I realize that some soft-hearted people will think that is being
cruel. Well, let me say this to them.
“When you are lying on the floor of a mall with both of your legs
blown off by a Canadian terrorist and you watch your wife and children dying
before your eyes, you will wish that that damned Canadian terrorist who after
being released from prison, had been turfed out of Canada. But by then, your
wish would be academic, wouldn’t it?”
I said earlier that I would explain how Canadian-born terrorists
could be turfed from Canada. They could be issued a Convention travel document which are travel
documents issued to stateless
persons by any signatory to the 1954
Convention Relating to the Status of Stateless Persons. This
means that if given the fare, those former Canadian citizens convicted of
terrorism who have then become stateless persons could travel to any country with
that document (that looks like a regular passport) that will accept them. When
it expires, he can apply for another one from the country he is in. Although
the travel document would permit them to return to Canada, our nation would
have the right as I see it, to refuse to accept them back. After all, we don’t knowingly
accept garbage sent to us from other countries.
I
would be remiss if I didn’t mention that an OPED written in the National Post (a Canadian newspaper) was
written by someone who didn’t like the idea of revoking the citizenship of
terrorists. Here is what that author wrote in part;
“Citizen
revocation is wrong headed in part because terrorists today pose as little a
threat as Jews [posed] in pre-Second World War Germany and Japanese in Post
Second World War in Canada.
To
equate the victims of the Nazis and the innocent Japanese in Canada who suffered
from government indifference with terrorists who want to murder innocent people
in Canada and they and their like have murdered tens of thousands of other innocent people world-wide is
outrageous. That unnamed twit had the audacity to state that Canada is a totalitarian
country for even thinking of revoking the citizenship of home grown terrorists
in Canada. I would sure like to know what his relationship is with those
convicted terrorists.
Canada
is joining Australia, the United States, the U.K., New Zealand and Switzerland
in getting their terrorists out of their countries.
Evicting
homegrown terrorists whose allegiance is not to the countries they live in but
to their ideologies alone should therefore in my opinion, forfeit their
citizenships.
There
is however a legitimate concern about revoking the citizenship of Canadians who were convicted of terrorism in
another countries. It is conceivable that some of those persons may have been
innocent. There is a way to solve that problem. Before these people are permitted
to return to Canada, the Supreme Court of Canada should have access to the
transcripts of the trial to determine if there was sufficient evidence that
they committed the acts of terrorism and that they had a fair trial. If their
ruling is that the evidence was there and they got a fair trial, then they
would be denied entry into Canada.
With
respect to countries in which Canada is extradition partners with, Canada has
the right to presume that the accused got a fair trial and there will be no
need to have the Supreme Court look at the transcripts of the trials held in
those countries. What should be done is
that someone from the Ministry of Immigration and Citizenship should present
the arguments accepting the foreign judgment so that they are on the record.

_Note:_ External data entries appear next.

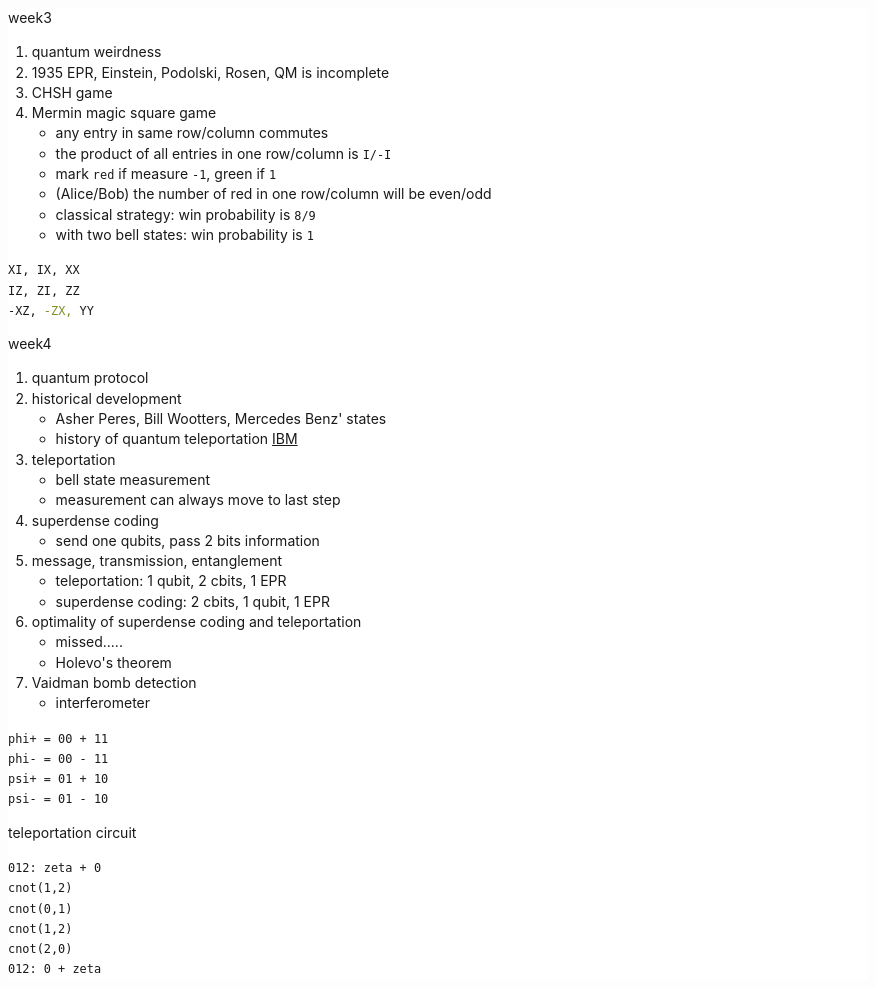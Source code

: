 
week3

1. quantum weirdness
2. 1935 EPR, Einstein, Podolski, Rosen, QM is incomplete
3. CHSH game
4. Mermin magic square game
   * any entry in same row/column commutes
   * the product of all entries in one row/column is `I/-I`
   * mark `red` if measure `-1`, green if `1`
   * (Alice/Bob) the number of red in one row/column will be even/odd
   * classical strategy: win probability is `8/9`
   * with two bell states: win probability is `1`

```bash
XI, IX, XX
IZ, ZI, ZZ
-XZ, -ZX, YY
```

week4

1. quantum protocol
2. historical development
   * Asher Peres, Bill Wootters, Mercedes Benz' states
   * history of quantum teleportation [IBM](https://researcher.watson.ibm.com/researcher/view_group.php?id=2862)
3. teleportation
   * bell state measurement
   * measurement can always move to last step
4. superdense coding
   * send one qubits, pass 2 bits information
5. message, transmission, entanglement
   * teleportation: 1 qubit, 2 cbits, 1 EPR
   * superdense coding: 2 cbits, 1 qubit, 1 EPR
6. optimality of superdense coding and teleportation
   * missed.....
   * Holevo's theorem
7. Vaidman bomb detection
   * interferometer

```txt
phi+ = 00 + 11
phi- = 00 - 11
psi+ = 01 + 10
psi- = 01 - 10
```

teleportation circuit

```txt
012: zeta + 0
cnot(1,2)
cnot(0,1)
cnot(1,2)
cnot(2,0)
012: 0 + zeta
```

The way I see it, we as peace-loving Canadians and those who are landed immigrants in our country have a right to be protected from terrorists including the home-grown kind. I commend the Canadian government for taking this enormous step in its attempt to eradicate the scum that seems to rise in our otherwise serene pond.
The way I see it, we as peace-loving Canadians and those who are landed immigrants in our country have a right to be protected from terrorists including the home-grown kind. I commend the Canadian government for taking this enormous step in its attempt to eradicate the scum that seems to rise in our otherwise serene pond.